J’en viens ! Vous me demandiez ce que nous pouvons retenir du dernier message à la Nation du chef de l’Etat. Ni plus ni moins, nous y avons perçu un déni de la réalité vécue par les Gabonais. Nous avons suivi, pantois, interloqué, hébété, ahuri, pour ne pas dire plus, un président de la République complètement déconnecté de la réalité quotidienne de ses compatriotes pour lesquels il a juré « protection et bien-être ». Ce discours aux antipodes des codes présidentiels interroge tout le monde sur la main qui l’a rédigé et ses ambitions.

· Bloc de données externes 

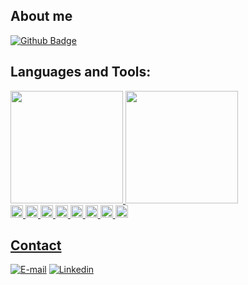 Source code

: ## About me
[![Github Badge](https://img.shields.io/badge/-Github-000?style=flat-square&logo=Github&logoColor=white&link=https://github.com/rafarioRafael)](https://github.com/rafarioRafael)

## Languages and Tools:
<div>
<a href="https://github.com/rafarioRafael">
<img loading="lazy" height="180" src="https://github-readme-stats.vercel.app/api/top-langs/?username=rafarioRafael&layout=compact&langs_count=7&border_radius=3&border_color=7c45c4&icon_color=e15bdb&theme=midnight-purple"/>
<img loading="lazy" height="180" src="https://github-readme-stats.vercel.app/api?username=rafarioRafael&show_icons=true&text_color=FFF&border_radius=3&theme=midnight-purple&include_all_commits=true&count_private=true"/>
</div>

<div>
<code><img height= "20"src= "https://img.shields.io/badge/Oracle-F80000?style=for-the-badge&logo=Oracle&logoColor=white"></code>
<code><img height= "20"src= "https://img.shields.io/badge/Microsoft%20SQL%20Server-CC2927?style=for-the-badge&logo=microsoft%20sql%20server&logoColor=white"></code>
<code><img height= "20"src= "https://img.shields.io/badge/.NET-512BD4?style=for-the-badge&logo=dotnet&logoColor=white"></code>
<code><img height= "20"src= "https://img.shields.io/badge/Angular-DD0031?style=for-the-badge&logo=angular&logoColor=white"></code>
<code><img height= "20"src= "https://img.shields.io/badge/C%23-239120?style=for-the-badge&logo=csharp&logoColor=white"></code>
<code><img height= "20"src= "https://img.shields.io/badge/PLSQL-F80000?style=for-the-badge&logo=oracle&logoColor=black"></code>
<code><img height= "20"src= "https://img.shields.io/badge/Python-FFD43B?style=for-the-badge&logo=python&logoColor=blue"></code>
<code><img height= "20"src= "https://img.shields.io/badge/TypeScript-007ACC?style=for-the-badge&logo=typescript&logoColor=white"></code>
</div>

## Contact

[![E-mail](https://img.shields.io/badge/Gmail-D14836?style=flat-square&logo=gmail&logoColor=white)](rafael.miranda079@gmail.com)
[![Linkedin](https://img.shields.io/badge/-LinkedIn-blue?style=flat-square&logo=Linkedin&logoColor=white&theme=dark#gh-dark-mode-only)](https://www.linkedin.com/in/rafael-miranda-698711239/)
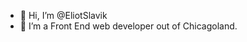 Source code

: - 👋 Hi, I’m @EliotSlavik
- 🌱 I’m a Front End web developer out of Chicagoland.


<!---
EliotSlavik/EliotSlavik is a ✨ special ✨ repository because its `README.md` (this file) appears on your GitHub profile.
You can click the Preview link to take a look at your changes.
--->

En filigrane, et pour tout vous dire, sincèrement ce discours est à oublier au nom de la cohésion sociale et de l’unité nationale, si chères aux pères fondateurs de cette Nation.

Sincèrement, pensez-vous qu’au sommet de l'Etat il y a une réelle volonté de trouver des solutions aux problèmes des Gabonais en général, et partant à ceux des Régies Financières en particulier ?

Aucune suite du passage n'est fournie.